_THE TASK_
Go through the records and extract every line with the word "stop".

[Source texts of formatted documents]
┌──
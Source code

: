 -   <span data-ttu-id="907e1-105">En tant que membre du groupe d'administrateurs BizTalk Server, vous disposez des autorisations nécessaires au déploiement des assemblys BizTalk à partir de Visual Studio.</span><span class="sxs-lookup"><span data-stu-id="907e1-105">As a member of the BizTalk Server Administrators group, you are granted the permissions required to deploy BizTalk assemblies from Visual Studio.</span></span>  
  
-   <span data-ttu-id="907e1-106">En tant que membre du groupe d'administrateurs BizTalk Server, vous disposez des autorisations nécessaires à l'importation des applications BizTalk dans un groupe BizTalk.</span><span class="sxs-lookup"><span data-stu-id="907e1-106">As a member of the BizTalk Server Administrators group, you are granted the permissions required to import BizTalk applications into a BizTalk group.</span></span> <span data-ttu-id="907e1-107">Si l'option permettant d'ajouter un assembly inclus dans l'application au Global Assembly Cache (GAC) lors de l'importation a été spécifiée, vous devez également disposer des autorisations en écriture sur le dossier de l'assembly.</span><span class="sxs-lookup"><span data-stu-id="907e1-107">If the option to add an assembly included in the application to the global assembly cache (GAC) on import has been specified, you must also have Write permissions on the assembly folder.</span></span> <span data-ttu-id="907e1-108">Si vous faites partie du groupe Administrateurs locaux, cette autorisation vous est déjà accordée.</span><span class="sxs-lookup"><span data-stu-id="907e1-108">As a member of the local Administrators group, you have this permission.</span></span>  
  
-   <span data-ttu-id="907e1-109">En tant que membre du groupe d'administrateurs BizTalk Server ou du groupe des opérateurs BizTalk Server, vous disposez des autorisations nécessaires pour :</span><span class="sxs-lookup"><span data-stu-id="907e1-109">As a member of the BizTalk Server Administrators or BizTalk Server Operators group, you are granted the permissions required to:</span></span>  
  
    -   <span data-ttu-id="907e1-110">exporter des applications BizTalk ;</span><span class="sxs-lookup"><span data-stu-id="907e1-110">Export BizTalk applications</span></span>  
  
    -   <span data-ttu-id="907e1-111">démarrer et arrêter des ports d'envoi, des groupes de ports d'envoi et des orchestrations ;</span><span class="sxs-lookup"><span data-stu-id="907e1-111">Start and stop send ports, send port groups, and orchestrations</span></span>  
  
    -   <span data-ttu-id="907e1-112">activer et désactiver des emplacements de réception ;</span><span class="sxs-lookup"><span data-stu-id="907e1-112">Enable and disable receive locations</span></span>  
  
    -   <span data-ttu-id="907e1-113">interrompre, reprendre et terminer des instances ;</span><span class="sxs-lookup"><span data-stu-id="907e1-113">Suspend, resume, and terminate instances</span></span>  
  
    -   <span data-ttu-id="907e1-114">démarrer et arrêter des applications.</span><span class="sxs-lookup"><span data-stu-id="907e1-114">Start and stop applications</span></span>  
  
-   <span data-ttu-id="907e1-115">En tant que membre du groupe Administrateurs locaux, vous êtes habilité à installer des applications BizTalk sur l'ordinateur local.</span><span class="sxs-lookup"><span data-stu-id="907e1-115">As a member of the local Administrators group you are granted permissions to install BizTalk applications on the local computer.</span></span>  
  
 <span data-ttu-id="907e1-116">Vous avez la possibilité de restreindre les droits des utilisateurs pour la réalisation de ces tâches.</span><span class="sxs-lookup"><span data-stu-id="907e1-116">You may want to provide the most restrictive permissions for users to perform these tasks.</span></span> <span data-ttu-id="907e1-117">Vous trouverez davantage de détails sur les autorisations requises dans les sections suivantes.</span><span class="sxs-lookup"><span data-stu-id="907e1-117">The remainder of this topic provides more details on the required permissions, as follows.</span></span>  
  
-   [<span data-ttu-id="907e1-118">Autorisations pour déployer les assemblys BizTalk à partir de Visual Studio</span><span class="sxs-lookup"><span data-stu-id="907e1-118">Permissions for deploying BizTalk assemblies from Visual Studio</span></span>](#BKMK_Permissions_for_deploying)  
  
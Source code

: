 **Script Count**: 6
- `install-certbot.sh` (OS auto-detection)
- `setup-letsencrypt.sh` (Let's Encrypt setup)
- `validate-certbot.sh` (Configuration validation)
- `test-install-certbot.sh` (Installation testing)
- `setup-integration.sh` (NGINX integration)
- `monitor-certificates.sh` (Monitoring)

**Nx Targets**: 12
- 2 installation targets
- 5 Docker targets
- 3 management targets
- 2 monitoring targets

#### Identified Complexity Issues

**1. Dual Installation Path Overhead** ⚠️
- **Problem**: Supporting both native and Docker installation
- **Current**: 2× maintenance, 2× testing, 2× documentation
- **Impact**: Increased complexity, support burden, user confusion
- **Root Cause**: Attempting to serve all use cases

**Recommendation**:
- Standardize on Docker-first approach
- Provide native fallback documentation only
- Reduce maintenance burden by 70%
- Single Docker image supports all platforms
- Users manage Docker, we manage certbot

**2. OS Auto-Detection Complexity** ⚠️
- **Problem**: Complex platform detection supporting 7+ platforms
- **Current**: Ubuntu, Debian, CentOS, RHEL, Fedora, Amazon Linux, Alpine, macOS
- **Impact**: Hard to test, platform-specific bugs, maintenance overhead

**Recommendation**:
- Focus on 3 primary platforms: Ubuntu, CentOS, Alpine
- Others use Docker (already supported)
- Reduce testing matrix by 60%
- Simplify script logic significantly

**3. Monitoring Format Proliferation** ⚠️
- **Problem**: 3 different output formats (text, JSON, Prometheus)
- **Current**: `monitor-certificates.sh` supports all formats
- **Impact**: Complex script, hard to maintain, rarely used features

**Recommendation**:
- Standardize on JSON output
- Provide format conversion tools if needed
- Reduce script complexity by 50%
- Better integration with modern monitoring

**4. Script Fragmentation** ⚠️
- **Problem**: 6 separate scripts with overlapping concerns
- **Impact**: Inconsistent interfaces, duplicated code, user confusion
└──
┌──
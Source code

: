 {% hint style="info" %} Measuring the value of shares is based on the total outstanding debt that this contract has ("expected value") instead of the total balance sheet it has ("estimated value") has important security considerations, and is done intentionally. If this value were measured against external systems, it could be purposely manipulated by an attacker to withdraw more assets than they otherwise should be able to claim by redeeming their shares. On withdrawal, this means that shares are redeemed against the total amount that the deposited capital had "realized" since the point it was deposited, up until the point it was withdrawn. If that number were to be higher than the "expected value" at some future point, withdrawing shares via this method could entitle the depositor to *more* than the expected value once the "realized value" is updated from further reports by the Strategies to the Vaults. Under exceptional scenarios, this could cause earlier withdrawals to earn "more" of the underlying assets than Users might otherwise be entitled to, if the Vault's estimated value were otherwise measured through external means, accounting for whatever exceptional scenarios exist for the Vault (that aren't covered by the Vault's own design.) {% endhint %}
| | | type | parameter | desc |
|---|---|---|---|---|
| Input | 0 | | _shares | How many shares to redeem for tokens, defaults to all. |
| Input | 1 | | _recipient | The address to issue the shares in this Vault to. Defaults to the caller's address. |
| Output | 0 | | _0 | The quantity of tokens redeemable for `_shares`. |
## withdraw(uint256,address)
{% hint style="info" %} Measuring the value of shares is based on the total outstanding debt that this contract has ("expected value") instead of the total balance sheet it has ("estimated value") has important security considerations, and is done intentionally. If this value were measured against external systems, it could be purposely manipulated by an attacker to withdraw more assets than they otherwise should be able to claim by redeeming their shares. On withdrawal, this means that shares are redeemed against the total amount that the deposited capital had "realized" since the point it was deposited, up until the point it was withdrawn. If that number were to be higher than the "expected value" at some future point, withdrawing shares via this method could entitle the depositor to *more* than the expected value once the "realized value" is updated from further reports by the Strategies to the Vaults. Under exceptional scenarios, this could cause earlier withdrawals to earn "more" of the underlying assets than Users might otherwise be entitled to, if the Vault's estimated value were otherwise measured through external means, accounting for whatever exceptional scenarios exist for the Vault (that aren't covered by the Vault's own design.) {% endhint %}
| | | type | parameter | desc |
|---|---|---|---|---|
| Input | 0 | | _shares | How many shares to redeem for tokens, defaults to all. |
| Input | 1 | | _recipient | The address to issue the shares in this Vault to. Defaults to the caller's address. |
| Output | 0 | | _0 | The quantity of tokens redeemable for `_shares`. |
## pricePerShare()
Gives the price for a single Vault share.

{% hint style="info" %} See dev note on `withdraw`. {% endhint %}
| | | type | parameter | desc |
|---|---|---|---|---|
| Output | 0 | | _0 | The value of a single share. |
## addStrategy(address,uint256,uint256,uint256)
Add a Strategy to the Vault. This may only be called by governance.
└──
_WRITTEN ANSWER_
    -   <span data-ttu-id="907e1-111">démarrer et arrêter des ports d'envoi, des groupes de ports d'envoi et des orchestrations ;</span><span class="sxs-lookup"><span data-stu-id="907e1-111">Start and stop send ports, send port groups, and orchestrations</span></span>  
    -   <span data-ttu-id="907e1-114">démarrer et arrêter des applications.</span><span class="sxs-lookup"><span data-stu-id="907e1-114">Start and stop applications</span></span>  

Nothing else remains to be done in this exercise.